What are indexes for, what are they in database?

Without index on column user_name system would have to scan the entire Example table on a row-by-row basis to find all matching entries. If the data distribution in particular table points that there are only a few rows or so this is clearly an inefficient way of obtaining those rows.

However, when using indexes, you are redirecting the power of search to a different, tree structure, that has faster lookups and very small depth.

Please have in mind, that indexes are pure redundancy. Database index is just like a telephone book one or any other index in a book you might be willing to read (probably a part of, to quickly find what you're looking for).

If you are interested in a chapter of a book the index lets you find it relatively quickly so that you don't have to skim through many pages to get it.

Why aren't indexes created on default?

Index is a data structure that is created alongside a table and maintains itself whenever a table is changed. The fact of it's existance implies usage of data storage.

If you would index every column on a large table, the storage needed to keep indexes would exceed the size of table itself by far.

Self maintenance of an index structure also means that whenever an UPDATE, INSERT, DELETE occurs, the index has to be updated (it's done automatically and does not require your action), but that costs time which means these operations are performed slower.

There are situations, when you need to retrieve most of the table (eg 90% of rows will be in the output), or the entire table, and in this case Sequence scan of the whole table (behaviour without an index) would be more efficient than doing the tree traversal and leaf node chain (which is the behaviour for navigating the index tree structure).


Well you can probably fill books about indices but in short here a few things to think about, when creating an index:

While it (mostly) speeds up a select, it slows down inserts, updates and deletes because the database engine does not have to write the data only, but the index, too. An index need space on hard disk (and much more important) in RAM. An index that can not be held in RAM is pretty useless. An index on a column with only a few different values doesn't speed up selects, because it can not sort out much rows (for example a column "gender", which usually has only two different values - male, female).

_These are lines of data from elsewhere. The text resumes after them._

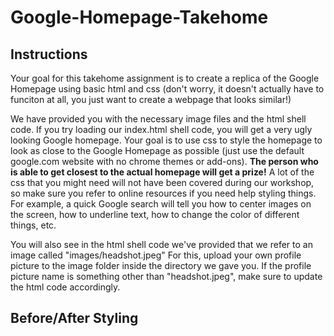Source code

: # Google-Homepage-Takehome

## Instructions ## 

Your goal for this takehome assignment is to create a replica of the Google Homepage using basic html and css (don't worry, it doesn't actually have to funciton at 
all, you just want to create a webpage that looks similar!) 

We have provided you with the necessary image files and the html shell code. If you try loading our index.html shell code, you will get a very ugly looking Google homepage. Your goal is to use css to style the homepage to look as close to the Google Homepage as possible (just use the default google.com website with no chrome themes or add-ons). **The person who is able to get closest to the actual homepage will get a prize!** A lot of the css that you might need will not have been covered during our workshop, so make sure you refer to online resources if you need help styling things. For example, a quick Google search will tell you how to center images on the screen, how to underline text, how to change the color of different things, etc. 

You will also see in the html shell code we've provided that we refer to an image called "images/headshot.jpeg" For this, upload your own profile picture to the image folder inside the directory we gave you. If the profile picture name is something other than "headshot.jpeg", make sure to update the html code accordingly. 

## Before/After Styling ##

If you use MySQL for example you can check, if the engine uses an index by adding "explain" before the select - for your above example EXPLAIN SELECT TestField FROM Example WHERE username=XXXX


The main reason why don't we use an index as a default is the maintenance problem. i.e when we generally update(insert,delete,or update) that particular column which is indexed in a table then the index must be updated dynamically which is a bit time consuming process. Moreover it becomes an overhead to maintain this index.